This Canterbury Shaker recipe is inspired by the old-fashioned Shaker community barbecue. The secret is in the sauce.

1/2 cup of unsalted butter
1 cup of cider vinegar
1 tbsp of salt
1/2 cup of water
1 tsp of finely copped garlic
1 tbsp of finely chopped shallots
1 sprig of fresh parsley
1 sprig of fresh tarragon
4 boneless chicken breasts

To make the sauce, combine all of the ingredients in a large saucepan and bring it to a boil over medium heat. Once it’s boiling, turn off the heat and let it sit for 30 minutes. Strain the sauce, removing the garlic, shallots, and herbs. Keep warm.

Grill the chicken, basting frequently with the BBQ sauce – the more often, the better. Serve with extra sauce on the side. Don’t forget the potato salad and corn bread!

Recipe adapted from “The Shaker Kitchen” by Jeffrey S. Paige

Shaker Potato Salad

6 medium potatoes, boiled with skins on
3 slices of bacon
1 medium onion, minced
1/2 tsp of salt
pinch of pepper
1 tbsp of sugar
1/2 cup of vinegar
1 tbsp of parsley, minced
3 hard-boiled eggs, quartered

Cool potatoes just enough to handle them. Remove the skins and slice thinly. Pan fry the bacon until it’s crispy, then crumble and return to the bacon drippings. Add the onion and saute until translucent (do not overcook). Add salt, pepper, sugar, and vinegar, then heat until simmering. Immediately pour the hot dressing over the warm potatoes. Toss lightly, then garnish with chopped parsley and hard-boiled eggs. Serves six people.

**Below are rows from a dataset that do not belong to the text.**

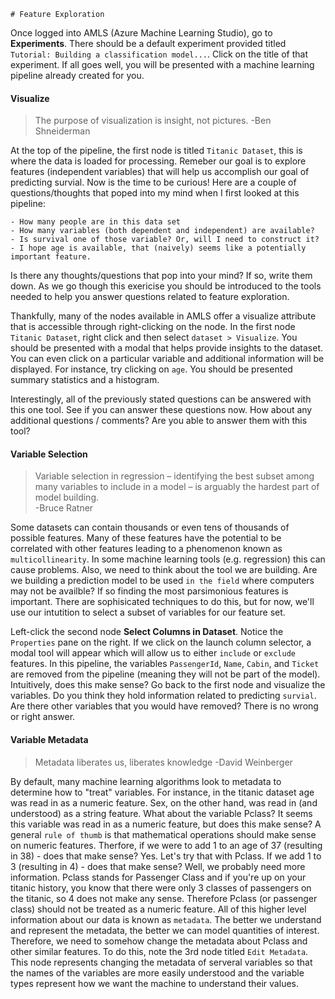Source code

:     # Feature Exploration
Once logged into AMLS (Azure Machine Learning Studio), go to **Experiments**. There should be 
a default experiment provided titled `Tutorial: Building a classification model...`. Click on 
the title of that experiment. If all goes well, you will be presented with a 
machine learning pipeline already created for you.

#### Visualize
> The purpose of visualization is insight, not pictures.
-Ben Shneiderman

At the top of the pipeline, the first node is titled `Titanic Dataset`, this is where
the data is loaded for processing. Remeber our goal is to explore features (independent variables) that 
will help us accomplish our goal of predicting survial. Now is the time to be curious! Here are a couple
of questions/thoughts that poped into my mind when I first looked at this pipeline:

    - How many people are in this data set
    - How many variables (both dependent and independent) are available?
    - Is survival one of those variable? Or, will I need to construct it?
    - I hope age is available, that (naively) seems like a potentially important feature.  
Is there any thoughts/questions that pop into your mind? If so, write them down. As we go though this exericise
you should be introduced to the tools needed to help you answer questions related to feature exploration.
 
Thankfully, many of the nodes available in AMLS offer a visualize attribute that is accessible
through right-clicking on the node. In the first node `Titanic Dataset`, right click and then select 
`dataset > Visualize`. You should be presented with a modal that helps provide insights to the dataset.
You can even click on a particular variable and additional information will be displayed. For instance, try 
clicking on `age`. You should be presented summary statistics and a histogram.

Interestingly, all of the previously stated questions can be answered with this one tool. See if you can answer these
questions now. How about any additional questions / comments? Are you able to answer them with this tool? 


#### Variable Selection
> Variable selection in regression – identifying the best subset among many variables to include in a model – is arguably the hardest part of model building.  
-Bruce Ratner

Some datasets can contain thousands or even tens of thousands of possible features. Many of these features have the potential 
to be correlated with other features leading to a phenomenon known as `multicollinearity`. In some machine learning 
tools (e.g. regression) this can cause problems. Also, we need to think about the tool we are building. Are we building
a prediction model to be used `in the field` where computers may not be availble? If so finding the most parsimonious features
is important. There are sophisicated techniques to do this, but for now, we'll use our intutition to select a subset of
variables for our feature set.

Left-click the second node **Select Columns in Dataset**. Notice the `Properties` pane on the right. If we click on the 
launch column selector, a modal tool will appear which will allow us to either `include` or `exclude` features.
In this pipeline, the variables `PassengerId`, `Name`, `Cabin`, and `Ticket` are removed
from the pipeline (meaning they will not be part of the model). Intuitively, does this make sense? Go back to the first
node and visualize the variables. Do you think they hold information related to predicting `survial`. Are there other
variables that you would have removed? There is no wrong or right answer.

#### Variable Metadata
>Metadata liberates us, liberates knowledge
-David Weinberger  

By default, many machine learning algorithms look to metadata to determine how to "treat" variables. For instance, in 
the titanic dataset age was read in as a numeric feature. Sex, on the other hand, was read in (and understood) as a 
string feature. What about the variable Pclass? It seems this variable was read in as a numeric feature, but does this make
sense? A general `rule of thumb` is that mathematical operations should make sense on numeric features. Therfore, if we 
were to add 1 to an age of 37 (resulting in 38) - does that make sense? Yes. Let's try that with Pclass. If we add 1 to 
3 (resulting in 4) - does that make sense? Well, we probably need more information. Pclass stands for Passenger Class and
if you're up on your titanic history, you know that there were only 3 classes of passengers on the titanic, so 4 does not
make any sense. Therefore Pclass (or passenger class) should not be treated as a numeric feature. All of this higher level
information about our data is known as `metadata`. The better we understand and represent the metadata, the
better we can model quantities of interest. Therefore, we need to somehow change the metadata about Pclass and other similar
features. To do this, note the 3rd node titled `Edit Metadata`. This node represents changing the metadata of serveral variables
so that the names of the variables are more easily understood and the variable types represent how we want the machine to 
understand their values.


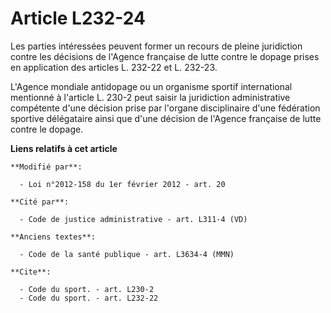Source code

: # Article L232-24

Les parties intéressées peuvent former un recours de pleine juridiction contre les décisions de l'Agence française de lutte
contre le dopage prises en application des articles L. 232-22 et L. 232-23. 

L'Agence mondiale antidopage ou un organisme sportif international mentionné à l'article L. 230-2 peut saisir la juridiction
administrative compétente d'une décision prise par l'organe disciplinaire d'une fédération sportive délégataire ainsi que
d'une décision de l'Agence française de lutte contre le dopage.

**Liens relatifs à cet article**

	**Modifié par**:

	  - Loi n°2012-158 du 1er février 2012 - art. 20

	**Cité par**:

	  - Code de justice administrative - art. L311-4 (VD)

	**Anciens textes**:

	  - Code de la santé publique - art. L3634-4 (MMN)

	**Cite**:

	  - Code du sport. - art. L230-2
	  - Code du sport. - art. L232-22
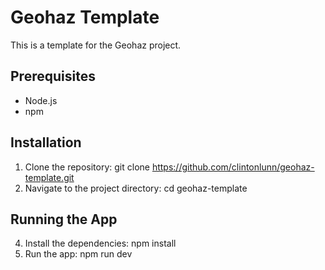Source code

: # Geohaz Template

This is a template for the Geohaz project.

## Prerequisites

- Node.js
- npm

## Installation

1. Clone the repository: git clone https://github.com/clintonlunn/geohaz-template.git
2. Navigate to the project directory: cd geohaz-template

## Running the App

4. Install the dependencies: npm install
5. Run the app: npm run dev
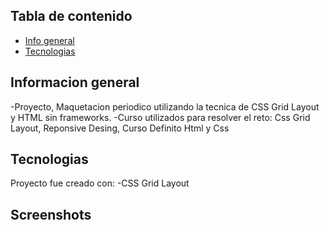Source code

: ## Tabla de contenido 
* [Info general](#general-info)
* [Tecnologias](#Tecnologias)

## Informacion general 
-Proyecto, Maquetacion periodico utilizando la tecnica de CSS Grid Layout y HTML sin frameworks.
-Curso utilizados para resolver el reto: Css Grid Layout, Reponsive Desing, Curso Definito Html y Css

## Tecnologias 
Proyecto fue creado con: 
-CSS Grid Layout

## Screenshots 



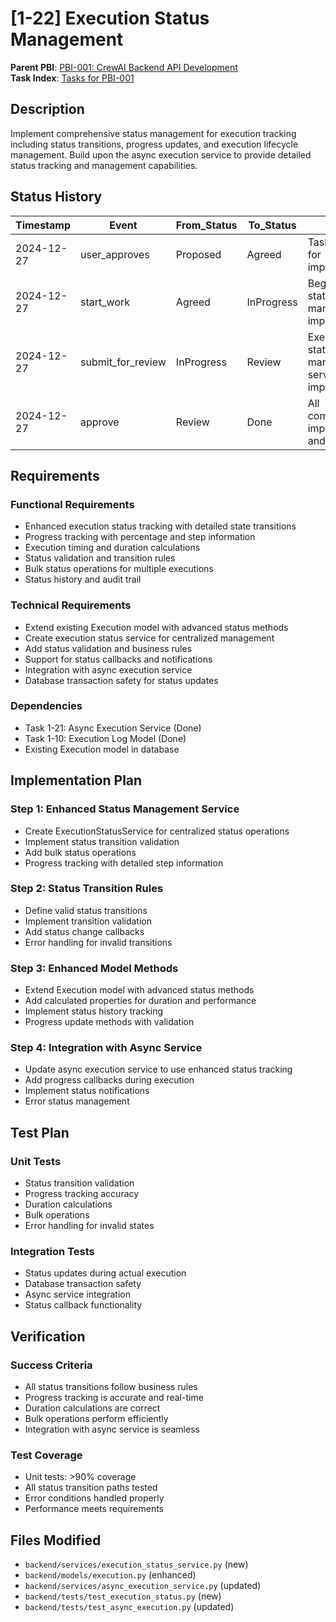 # [1-22] Execution Status Management

**Parent PBI**: [PBI-001: CrewAI Backend API Development](mdc:prd.md)  
**Task Index**: [Tasks for PBI-001](mdc:tasks.md)

## Description

Implement comprehensive status management for execution tracking including status transitions, progress updates, and execution lifecycle management. Build upon the async execution service to provide detailed status tracking and management capabilities.

## Status History

| Timestamp | Event | From_Status | To_Status | Details | User |
|-----------|-------|-------------|-----------|---------|------|
| 2024-12-27 | user_approves | Proposed | Agreed | Task approved for implementation | User |
| 2024-12-27 | start_work | Agreed | InProgress | Beginning status management implementation | AI_Agent |
| 2024-12-27 | submit_for_review | InProgress | Review | Execution status management service implemented | AI_Agent |
| 2024-12-27 | approve | Review | Done | All components implemented and tested | AI_Agent |

## Requirements

### Functional Requirements
- Enhanced execution status tracking with detailed state transitions
- Progress tracking with percentage and step information
- Execution timing and duration calculations
- Status validation and transition rules
- Bulk status operations for multiple executions
- Status history and audit trail

### Technical Requirements
- Extend existing Execution model with advanced status methods
- Create execution status service for centralized management
- Add status validation and business rules
- Support for status callbacks and notifications
- Integration with async execution service
- Database transaction safety for status updates

### Dependencies
- Task 1-21: Async Execution Service (Done)
- Task 1-10: Execution Log Model (Done)
- Existing Execution model in database

## Implementation Plan

### Step 1: Enhanced Status Management Service
- Create ExecutionStatusService for centralized status operations
- Implement status transition validation
- Add bulk status operations
- Progress tracking with detailed step information

### Step 2: Status Transition Rules
- Define valid status transitions
- Implement transition validation
- Add status change callbacks
- Error handling for invalid transitions

### Step 3: Enhanced Model Methods
- Extend Execution model with advanced status methods
- Add calculated properties for duration and performance
- Implement status history tracking
- Progress update methods with validation

### Step 4: Integration with Async Service
- Update async execution service to use enhanced status tracking
- Add progress callbacks during execution
- Implement status notifications
- Error status management

## Test Plan

### Unit Tests
- Status transition validation
- Progress tracking accuracy
- Duration calculations
- Bulk operations
- Error handling for invalid states

### Integration Tests
- Status updates during actual execution
- Database transaction safety
- Async service integration
- Status callback functionality

## Verification

### Success Criteria
- All status transitions follow business rules
- Progress tracking is accurate and real-time
- Duration calculations are correct
- Bulk operations perform efficiently
- Integration with async service is seamless

### Test Coverage
- Unit tests: >90% coverage
- All status transition paths tested
- Error conditions handled properly
- Performance meets requirements

## Files Modified

- `backend/services/execution_status_service.py` (new)
- `backend/models/execution.py` (enhanced)
- `backend/services/async_execution_service.py` (updated)
- `backend/tests/test_execution_status.py` (new)
- `backend/tests/test_async_execution.py` (updated) 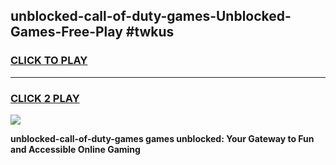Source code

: 
## unblocked-call-of-duty-games-Unblocked-Games-Free-Play #twkus
<h3>
<a href="https://us.freeplayer.one?title=unblocked-call-of-duty-games&ref=9M">CLICK TO PLAY</a></h3>
<hr>

<h3>
<a href="https://us.freeplayer.one?title=unblocked-call-of-duty-games&ref=9M">CLICK 2 PLAY</a>
  
</h3>

<a href="https://us.freeplayer.one?title=unblocked-call-of-duty-games&ref=9M"><img src="https://clearcache.store/games.png"></a>


**unblocked-call-of-duty-games games unblocked: Your Gateway to Fun and Accessible Online Gaming**
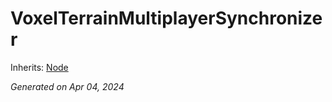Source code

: # VoxelTerrainMultiplayerSynchronizer

Inherits: [Node](https://docs.godotengine.org/en/stable/classes/class_node.html)

_Generated on Apr 04, 2024_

Recipe adapted from “The Shaker Cookbook” by Caroline Piercy and Arthur Tolve

Shaker Mint Cup

2 cups of tender fresh mint leaves, chopped fine
2 cups of sugar
2 cups of water
pinch of salt
2 quarts of ginger ale

Make a simple syrup by boiling the water and sugar for three minutes. Add the salt. This helps draw out the flavor from the mint leaves. Pour the boiling syrup over the mint and let it cool. Strain and throw out the leaves. Chill for several hours or overnight. Add the ginger ale. Serve this refreshing drink very cold over ice.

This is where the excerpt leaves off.